- _TASK TO COMPLETE_
Give back, word for word, the lines in the listing below from the one holding "You can set the" down to the one holding "# farecito 🚌", both ends included.

━━━━━━

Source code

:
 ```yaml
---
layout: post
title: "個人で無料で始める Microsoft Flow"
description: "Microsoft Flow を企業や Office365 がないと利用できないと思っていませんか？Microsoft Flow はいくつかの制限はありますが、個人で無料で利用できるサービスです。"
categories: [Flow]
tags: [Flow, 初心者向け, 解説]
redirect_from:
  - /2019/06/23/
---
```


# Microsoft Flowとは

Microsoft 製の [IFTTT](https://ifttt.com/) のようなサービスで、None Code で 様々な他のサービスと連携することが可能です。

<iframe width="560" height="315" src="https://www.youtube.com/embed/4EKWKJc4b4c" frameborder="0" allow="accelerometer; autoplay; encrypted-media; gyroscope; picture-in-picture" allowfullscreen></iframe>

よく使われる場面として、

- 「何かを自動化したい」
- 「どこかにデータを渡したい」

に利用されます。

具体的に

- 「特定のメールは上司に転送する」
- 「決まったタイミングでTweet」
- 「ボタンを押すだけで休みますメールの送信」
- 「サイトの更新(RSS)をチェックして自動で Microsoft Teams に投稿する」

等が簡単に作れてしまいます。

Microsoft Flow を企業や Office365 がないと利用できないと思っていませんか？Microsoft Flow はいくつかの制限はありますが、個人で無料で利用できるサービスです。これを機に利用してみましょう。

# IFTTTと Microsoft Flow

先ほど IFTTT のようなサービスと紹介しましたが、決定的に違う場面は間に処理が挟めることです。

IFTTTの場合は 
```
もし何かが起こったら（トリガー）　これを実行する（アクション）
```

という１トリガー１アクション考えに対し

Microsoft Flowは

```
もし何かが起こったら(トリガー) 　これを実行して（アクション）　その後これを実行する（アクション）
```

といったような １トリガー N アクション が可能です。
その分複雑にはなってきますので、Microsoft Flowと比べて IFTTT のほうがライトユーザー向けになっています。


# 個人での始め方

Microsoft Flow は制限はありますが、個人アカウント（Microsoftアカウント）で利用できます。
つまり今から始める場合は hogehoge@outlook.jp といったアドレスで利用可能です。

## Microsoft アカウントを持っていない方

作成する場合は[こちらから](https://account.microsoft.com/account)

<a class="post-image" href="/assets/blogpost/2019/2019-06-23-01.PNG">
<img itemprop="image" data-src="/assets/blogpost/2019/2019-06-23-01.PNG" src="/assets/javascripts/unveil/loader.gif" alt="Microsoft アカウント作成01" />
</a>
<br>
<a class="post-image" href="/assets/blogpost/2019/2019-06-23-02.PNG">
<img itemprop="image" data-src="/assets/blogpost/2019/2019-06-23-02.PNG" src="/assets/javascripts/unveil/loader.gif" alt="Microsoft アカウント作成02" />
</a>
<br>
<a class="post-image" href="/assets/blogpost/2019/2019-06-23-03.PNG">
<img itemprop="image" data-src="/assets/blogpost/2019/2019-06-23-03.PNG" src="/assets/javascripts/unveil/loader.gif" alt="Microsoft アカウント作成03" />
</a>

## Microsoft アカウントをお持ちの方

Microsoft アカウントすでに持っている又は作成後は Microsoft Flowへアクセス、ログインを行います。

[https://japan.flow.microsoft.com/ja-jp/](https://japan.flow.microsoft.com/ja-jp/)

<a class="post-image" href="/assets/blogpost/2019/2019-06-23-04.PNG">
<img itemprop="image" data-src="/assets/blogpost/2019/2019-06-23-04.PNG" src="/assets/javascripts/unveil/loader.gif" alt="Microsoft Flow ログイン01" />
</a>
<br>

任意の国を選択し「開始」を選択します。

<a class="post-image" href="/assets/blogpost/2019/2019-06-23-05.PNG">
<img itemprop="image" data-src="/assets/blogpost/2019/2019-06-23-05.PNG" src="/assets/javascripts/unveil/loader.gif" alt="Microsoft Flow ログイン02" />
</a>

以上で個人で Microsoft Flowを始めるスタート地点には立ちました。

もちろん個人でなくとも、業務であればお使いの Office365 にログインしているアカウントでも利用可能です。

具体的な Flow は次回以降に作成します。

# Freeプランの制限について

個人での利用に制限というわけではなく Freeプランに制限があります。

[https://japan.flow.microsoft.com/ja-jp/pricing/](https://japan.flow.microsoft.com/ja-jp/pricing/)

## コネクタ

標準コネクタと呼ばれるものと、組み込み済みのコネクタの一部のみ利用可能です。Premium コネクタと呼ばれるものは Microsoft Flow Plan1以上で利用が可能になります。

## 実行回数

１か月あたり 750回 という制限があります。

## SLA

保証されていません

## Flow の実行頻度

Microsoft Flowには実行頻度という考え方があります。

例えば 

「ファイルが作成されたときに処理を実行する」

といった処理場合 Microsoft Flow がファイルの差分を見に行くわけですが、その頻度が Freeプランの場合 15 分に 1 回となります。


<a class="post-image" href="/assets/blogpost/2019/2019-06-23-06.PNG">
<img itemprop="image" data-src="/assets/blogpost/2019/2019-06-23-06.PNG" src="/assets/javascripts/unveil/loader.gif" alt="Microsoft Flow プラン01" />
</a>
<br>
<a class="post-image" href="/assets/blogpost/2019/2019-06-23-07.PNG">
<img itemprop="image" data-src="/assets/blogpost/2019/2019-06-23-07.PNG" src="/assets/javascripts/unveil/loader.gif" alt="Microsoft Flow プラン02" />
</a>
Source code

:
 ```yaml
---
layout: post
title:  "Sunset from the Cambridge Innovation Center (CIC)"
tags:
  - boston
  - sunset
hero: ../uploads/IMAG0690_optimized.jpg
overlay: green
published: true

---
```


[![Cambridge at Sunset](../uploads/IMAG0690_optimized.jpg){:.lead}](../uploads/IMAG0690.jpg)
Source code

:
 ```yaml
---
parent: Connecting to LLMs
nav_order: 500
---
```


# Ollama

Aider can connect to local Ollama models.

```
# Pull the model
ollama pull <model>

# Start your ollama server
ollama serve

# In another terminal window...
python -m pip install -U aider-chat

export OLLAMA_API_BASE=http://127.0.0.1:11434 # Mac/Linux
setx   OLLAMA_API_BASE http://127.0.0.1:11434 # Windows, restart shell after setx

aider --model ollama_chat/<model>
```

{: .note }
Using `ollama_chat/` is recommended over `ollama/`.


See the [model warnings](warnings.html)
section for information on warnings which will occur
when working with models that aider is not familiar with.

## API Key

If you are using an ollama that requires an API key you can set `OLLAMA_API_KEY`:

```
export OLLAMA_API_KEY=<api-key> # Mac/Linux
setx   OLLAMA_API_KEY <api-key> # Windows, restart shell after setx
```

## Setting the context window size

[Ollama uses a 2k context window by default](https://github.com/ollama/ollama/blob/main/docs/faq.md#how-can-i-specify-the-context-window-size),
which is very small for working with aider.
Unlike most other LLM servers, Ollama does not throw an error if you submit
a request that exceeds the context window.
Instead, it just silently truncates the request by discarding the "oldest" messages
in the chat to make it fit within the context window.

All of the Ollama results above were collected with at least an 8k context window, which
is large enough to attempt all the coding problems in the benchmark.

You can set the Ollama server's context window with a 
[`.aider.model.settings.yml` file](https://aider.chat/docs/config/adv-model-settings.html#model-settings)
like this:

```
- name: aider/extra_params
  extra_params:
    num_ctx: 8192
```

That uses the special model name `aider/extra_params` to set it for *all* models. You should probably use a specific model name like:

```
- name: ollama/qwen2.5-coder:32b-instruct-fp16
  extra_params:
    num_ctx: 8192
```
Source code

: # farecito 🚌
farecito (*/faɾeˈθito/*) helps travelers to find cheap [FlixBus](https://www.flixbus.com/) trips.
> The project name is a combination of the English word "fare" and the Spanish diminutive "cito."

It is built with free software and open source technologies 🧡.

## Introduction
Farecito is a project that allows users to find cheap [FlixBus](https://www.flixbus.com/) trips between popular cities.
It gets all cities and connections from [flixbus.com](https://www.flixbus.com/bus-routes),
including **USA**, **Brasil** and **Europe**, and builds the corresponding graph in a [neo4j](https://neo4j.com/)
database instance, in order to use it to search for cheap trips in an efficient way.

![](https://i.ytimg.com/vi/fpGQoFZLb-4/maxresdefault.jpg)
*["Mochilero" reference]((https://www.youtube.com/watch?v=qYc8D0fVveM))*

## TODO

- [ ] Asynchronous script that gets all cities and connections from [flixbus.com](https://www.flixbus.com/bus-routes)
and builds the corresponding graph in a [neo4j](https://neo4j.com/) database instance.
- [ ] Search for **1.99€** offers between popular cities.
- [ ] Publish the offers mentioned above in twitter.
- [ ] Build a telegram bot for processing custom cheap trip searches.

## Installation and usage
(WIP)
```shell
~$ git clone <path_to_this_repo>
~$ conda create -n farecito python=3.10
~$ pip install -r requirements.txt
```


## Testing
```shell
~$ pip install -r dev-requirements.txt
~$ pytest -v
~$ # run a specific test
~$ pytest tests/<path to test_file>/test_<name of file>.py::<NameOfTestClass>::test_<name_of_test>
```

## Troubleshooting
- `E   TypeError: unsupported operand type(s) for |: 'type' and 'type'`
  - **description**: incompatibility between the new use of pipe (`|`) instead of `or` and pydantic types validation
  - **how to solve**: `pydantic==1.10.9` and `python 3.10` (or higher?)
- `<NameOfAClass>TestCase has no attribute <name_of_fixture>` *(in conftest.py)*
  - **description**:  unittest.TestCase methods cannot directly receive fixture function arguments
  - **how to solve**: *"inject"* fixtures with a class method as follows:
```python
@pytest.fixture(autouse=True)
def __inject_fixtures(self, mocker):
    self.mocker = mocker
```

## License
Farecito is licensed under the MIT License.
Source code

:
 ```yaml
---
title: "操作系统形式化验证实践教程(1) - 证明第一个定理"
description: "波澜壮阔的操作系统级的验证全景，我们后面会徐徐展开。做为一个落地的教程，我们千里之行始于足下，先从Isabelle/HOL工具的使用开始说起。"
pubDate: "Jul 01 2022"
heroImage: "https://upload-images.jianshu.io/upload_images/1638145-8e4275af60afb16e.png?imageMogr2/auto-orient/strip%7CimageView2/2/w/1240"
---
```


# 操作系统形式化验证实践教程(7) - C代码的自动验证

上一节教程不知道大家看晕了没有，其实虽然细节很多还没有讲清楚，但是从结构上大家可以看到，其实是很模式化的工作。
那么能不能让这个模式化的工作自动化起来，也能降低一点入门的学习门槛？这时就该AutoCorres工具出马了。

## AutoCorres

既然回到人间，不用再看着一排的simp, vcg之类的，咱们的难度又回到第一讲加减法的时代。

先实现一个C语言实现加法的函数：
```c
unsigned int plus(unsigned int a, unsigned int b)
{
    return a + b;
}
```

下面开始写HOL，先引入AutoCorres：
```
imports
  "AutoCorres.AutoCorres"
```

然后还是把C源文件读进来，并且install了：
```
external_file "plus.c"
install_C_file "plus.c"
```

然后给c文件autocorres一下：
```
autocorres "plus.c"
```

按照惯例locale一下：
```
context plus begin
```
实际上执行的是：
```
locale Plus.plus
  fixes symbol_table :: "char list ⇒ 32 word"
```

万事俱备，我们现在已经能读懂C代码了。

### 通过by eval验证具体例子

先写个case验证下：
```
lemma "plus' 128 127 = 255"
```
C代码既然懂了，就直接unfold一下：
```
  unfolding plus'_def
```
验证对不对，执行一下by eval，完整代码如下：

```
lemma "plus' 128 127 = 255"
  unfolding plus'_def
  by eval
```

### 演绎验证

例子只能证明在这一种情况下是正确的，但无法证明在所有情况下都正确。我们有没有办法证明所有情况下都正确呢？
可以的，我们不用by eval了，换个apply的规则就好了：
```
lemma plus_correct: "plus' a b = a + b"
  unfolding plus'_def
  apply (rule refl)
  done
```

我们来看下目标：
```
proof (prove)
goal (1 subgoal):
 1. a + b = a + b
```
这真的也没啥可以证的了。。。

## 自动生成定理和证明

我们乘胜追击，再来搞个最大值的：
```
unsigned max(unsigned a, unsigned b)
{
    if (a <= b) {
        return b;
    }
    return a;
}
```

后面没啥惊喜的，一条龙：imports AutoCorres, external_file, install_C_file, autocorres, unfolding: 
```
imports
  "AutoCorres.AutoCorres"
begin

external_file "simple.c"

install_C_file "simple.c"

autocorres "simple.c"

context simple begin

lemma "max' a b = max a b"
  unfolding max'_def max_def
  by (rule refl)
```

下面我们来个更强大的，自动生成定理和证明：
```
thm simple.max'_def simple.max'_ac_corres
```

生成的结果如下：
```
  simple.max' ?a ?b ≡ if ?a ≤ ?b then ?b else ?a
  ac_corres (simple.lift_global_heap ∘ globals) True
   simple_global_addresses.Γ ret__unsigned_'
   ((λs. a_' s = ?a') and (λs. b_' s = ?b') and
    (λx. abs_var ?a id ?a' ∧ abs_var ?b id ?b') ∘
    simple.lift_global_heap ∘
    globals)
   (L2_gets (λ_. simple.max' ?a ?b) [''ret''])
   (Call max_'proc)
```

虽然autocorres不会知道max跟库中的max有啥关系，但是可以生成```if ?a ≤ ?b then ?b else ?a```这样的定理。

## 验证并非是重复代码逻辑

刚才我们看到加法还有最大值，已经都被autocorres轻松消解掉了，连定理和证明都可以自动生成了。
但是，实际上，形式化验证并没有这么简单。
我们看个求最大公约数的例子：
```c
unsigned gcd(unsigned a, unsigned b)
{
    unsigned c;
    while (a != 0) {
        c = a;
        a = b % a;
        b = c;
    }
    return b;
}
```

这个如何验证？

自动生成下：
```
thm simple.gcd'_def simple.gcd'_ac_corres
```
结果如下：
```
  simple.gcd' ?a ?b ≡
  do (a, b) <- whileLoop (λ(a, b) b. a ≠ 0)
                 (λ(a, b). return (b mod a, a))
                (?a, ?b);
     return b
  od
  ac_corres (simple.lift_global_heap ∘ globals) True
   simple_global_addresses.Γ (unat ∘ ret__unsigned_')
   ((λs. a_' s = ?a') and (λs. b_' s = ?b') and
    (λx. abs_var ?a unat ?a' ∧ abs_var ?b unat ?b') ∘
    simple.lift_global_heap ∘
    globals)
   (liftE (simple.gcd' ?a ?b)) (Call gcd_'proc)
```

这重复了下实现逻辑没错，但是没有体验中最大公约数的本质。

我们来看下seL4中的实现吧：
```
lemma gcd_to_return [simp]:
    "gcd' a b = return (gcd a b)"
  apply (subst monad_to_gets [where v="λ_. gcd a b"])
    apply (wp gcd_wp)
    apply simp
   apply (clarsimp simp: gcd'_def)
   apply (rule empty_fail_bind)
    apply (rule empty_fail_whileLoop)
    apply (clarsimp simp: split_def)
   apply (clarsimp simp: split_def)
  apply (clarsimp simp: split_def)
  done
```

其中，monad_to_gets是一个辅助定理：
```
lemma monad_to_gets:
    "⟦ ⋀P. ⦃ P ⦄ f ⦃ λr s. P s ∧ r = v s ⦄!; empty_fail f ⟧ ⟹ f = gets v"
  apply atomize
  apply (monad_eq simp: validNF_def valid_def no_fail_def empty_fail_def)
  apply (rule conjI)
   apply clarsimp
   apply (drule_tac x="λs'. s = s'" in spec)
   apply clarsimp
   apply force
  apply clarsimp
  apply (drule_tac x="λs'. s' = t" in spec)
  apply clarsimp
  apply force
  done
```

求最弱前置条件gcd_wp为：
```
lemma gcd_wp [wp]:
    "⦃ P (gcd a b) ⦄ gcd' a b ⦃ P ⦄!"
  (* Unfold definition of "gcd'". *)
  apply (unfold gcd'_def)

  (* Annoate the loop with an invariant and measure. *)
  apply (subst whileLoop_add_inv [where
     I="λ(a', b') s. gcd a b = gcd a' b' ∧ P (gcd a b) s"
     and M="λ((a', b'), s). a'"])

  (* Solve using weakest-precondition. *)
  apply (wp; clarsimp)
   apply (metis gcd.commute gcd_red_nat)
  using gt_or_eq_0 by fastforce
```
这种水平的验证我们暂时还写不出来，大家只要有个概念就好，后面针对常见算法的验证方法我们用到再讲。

━━━━━━

- _SOLUTION TO THIS EXERCISE_
You can set the Ollama server's context window with a 
[`.aider.model.settings.yml` file](https://aider.chat/docs/config/adv-model-settings.html#model-settings)
like this:

```
- name: aider/extra_params
  extra_params:
    num_ctx: 8192
```

That uses the special model name `aider/extra_params` to set it for *all* models. You should probably use a specific model name like:

```
- name: ollama/qwen2.5-coder:32b-instruct-fp16
  extra_params:
    num_ctx: 8192
```
Source code

: # farecito 🚌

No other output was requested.